__Required work__: Keeping pictures out, repeat the lines of the listing below exactly, starting at its first line and finishing with the one that holds "Micro-services are currently".

__Source records__:
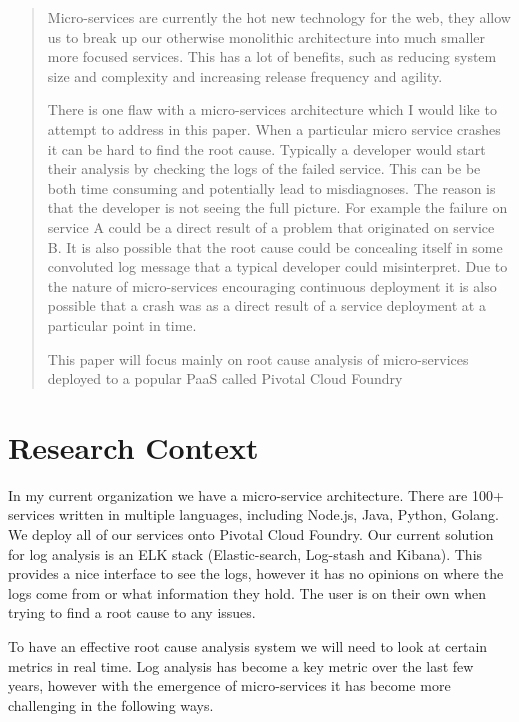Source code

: \begin{abstract}
Micro-services are currently the hot new technology for the web, they allow us to break up our otherwise monolithic architecture into much smaller more focused services. This has a lot of benefits, such as reducing system size and complexity and increasing release frequency and agility. 

There is one flaw with a micro-services architecture which I would like to attempt to address in this paper. When a particular micro service crashes it can be hard to find the root cause. Typically a developer would start their analysis by checking the logs of the failed service. This can be be both time consuming and potentially lead to misdiagnoses. The reason is that the developer is not seeing the full picture. For example the failure on service A could be a direct result of a problem that originated on service B. It is also possible that the root cause could be concealing itself in some convoluted log message that a typical developer could misinterpret. Due to the nature of micro-services encouraging continuous deployment it is also possible that a crash was as a direct result of a service deployment at a particular point in time. 

This paper will focus mainly on root cause analysis of micro-services deployed to a popular PaaS called Pivotal Cloud Foundry

\end{abstract}

\chapter{Research Context}
In my current organization we have a micro-service architecture. There are 100+ services written in multiple languages, including Node.js, Java, Python, Golang. We deploy all of our services onto Pivotal Cloud Foundry. Our current solution for log analysis is an ELK stack (Elastic-search, Log-stash and Kibana). This provides a nice interface to see the logs, however it has no opinions on where the logs come from or what information they hold. The user is on their own when trying to find a root cause to any issues.

To have an effective root cause analysis system we will need to look at certain metrics in real time. Log analysis has become a key metric over the last few years, however with the emergence of micro-services it has become more challenging in the following ways.

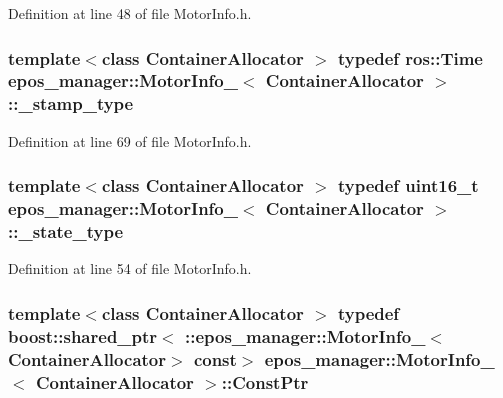 \-Definition at line 48 of file \-Motor\-Info.\-h.

\subsubsection[{\-\_\-stamp\-\_\-type}]{\setlength{\rightskip}{0pt plus 5cm}template$<$class Container\-Allocator $>$ typedef ros\-::\-Time {\bf epos\-\_\-manager\-::\-Motor\-Info\-\_\-}$<$ \-Container\-Allocator $>$\-::{\bf \-\_\-stamp\-\_\-type}}\label{structepos__manager_1_1MotorInfo___a353db97bf56ddeb0a3ad4d0d56544503}


\-Definition at line 69 of file \-Motor\-Info.\-h.

\subsubsection[{\-\_\-state\-\_\-type}]{\setlength{\rightskip}{0pt plus 5cm}template$<$class Container\-Allocator $>$ typedef uint16\-\_\-t {\bf epos\-\_\-manager\-::\-Motor\-Info\-\_\-}$<$ \-Container\-Allocator $>$\-::{\bf \-\_\-state\-\_\-type}}\label{structepos__manager_1_1MotorInfo___a8f62b87124919a6125d027fb583a1bc6}


\-Definition at line 54 of file \-Motor\-Info.\-h.

\subsubsection[{\-Const\-Ptr}]{\setlength{\rightskip}{0pt plus 5cm}template$<$class Container\-Allocator $>$ typedef boost\-::shared\-\_\-ptr$<$ \-::{\bf epos\-\_\-manager\-::\-Motor\-Info\-\_\-}$<$\-Container\-Allocator$>$ const$>$ {\bf epos\-\_\-manager\-::\-Motor\-Info\-\_\-}$<$ \-Container\-Allocator $>$\-::{\bf \-Const\-Ptr}}\label{structepos__manager_1_1MotorInfo___a11d462a544e4565b7a6c87f36247e2a7}


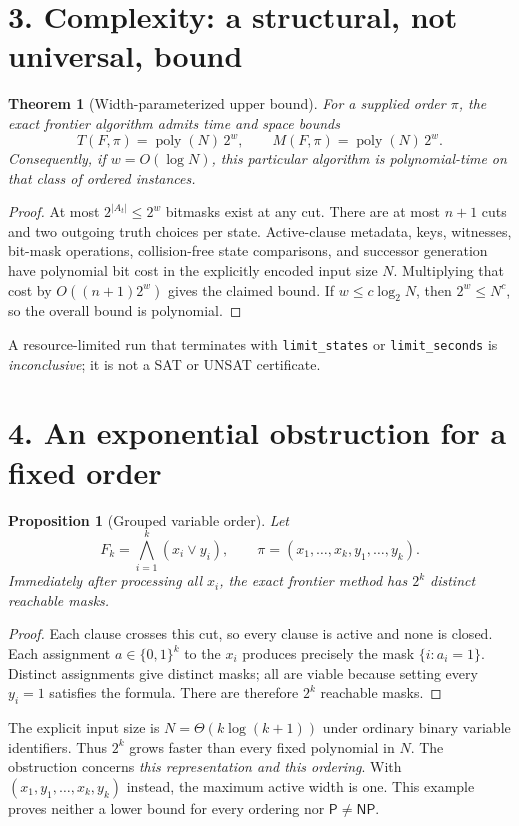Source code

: \documentclass[11pt,a4paper]{article}
\newtheorem{theorem}{Theorem}
\newtheorem{proposition}{Proposition}
\newcommand{\NP}{\mathsf{NP}}
\newcommand{\PP}{\mathsf{P}}
\newcommand{\poly}{\operatorname{poly}}
\begin{document}
\section*{3. Complexity: a structural, not universal, bound}
\begin{theorem}[Width-parameterized upper bound]
For a supplied order $\pi$, the exact frontier algorithm admits time and space bounds
\[
T(F,\pi)=\poly(N)\,2^w,\qquad M(F,\pi)=\poly(N)\,2^w.
\]
Consequently, if $w=O(\log N)$, this particular algorithm is polynomial-time on that class of ordered instances.
\end{theorem}
\begin{proof}
At most $2^{|A_t|}\le 2^w$ bitmasks exist at any cut. There are at most $n+1$ cuts and two outgoing truth choices per state. Active-clause metadata, keys, witnesses, bit-mask operations, collision-free state comparisons, and successor generation have polynomial bit cost in the explicitly encoded input size $N$. Multiplying that cost by $O((n+1)2^w)$ gives the claimed bound. If $w\le c\log_2 N$, then $2^w\le N^c$, so the overall bound is polynomial.
\end{proof}
A resource-limited run that terminates with \texttt{limit\_states} or \texttt{limit\_seconds} is \emph{inconclusive}; it is not a SAT or UNSAT certificate.

\section*{4. An exponential obstruction for a fixed order}
\begin{proposition}[Grouped variable order]
Let
\[
F_k=\bigwedge_{i=1}^{k}(x_i\lor y_i),\qquad
\pi=(x_1,\ldots,x_k,y_1,\ldots,y_k).
\]
Immediately after processing all $x_i$, the exact frontier method has $2^k$ distinct reachable masks.
\end{proposition}
\begin{proof}
Each clause crosses this cut, so every clause is active and none is closed. Each assignment $a\in\{0,1\}^k$ to the $x_i$ produces precisely the mask $\{i:a_i=1\}$. Distinct assignments give distinct masks; all are viable because setting every $y_i=1$ satisfies the formula. There are therefore $2^k$ reachable masks.
\end{proof}
The explicit input size is $N=\Theta(k\log(k+1))$ under ordinary binary variable identifiers. Thus $2^k$ grows faster than every fixed polynomial in $N$. The obstruction concerns \emph{this representation and this ordering}. With $(x_1,y_1,\ldots,x_k,y_k)$ instead, the maximum active width is one. This example proves neither a lower bound for every ordering nor $\PP\ne\NP$.
\end{document}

__Output of the exercise__:
Source code

: \begin{abstract}
Micro-services are currently the hot new technology for the web, they allow us to break up our otherwise monolithic architecture into much smaller more focused services. This has a lot of benefits, such as reducing system size and complexity and increasing release frequency and agility. 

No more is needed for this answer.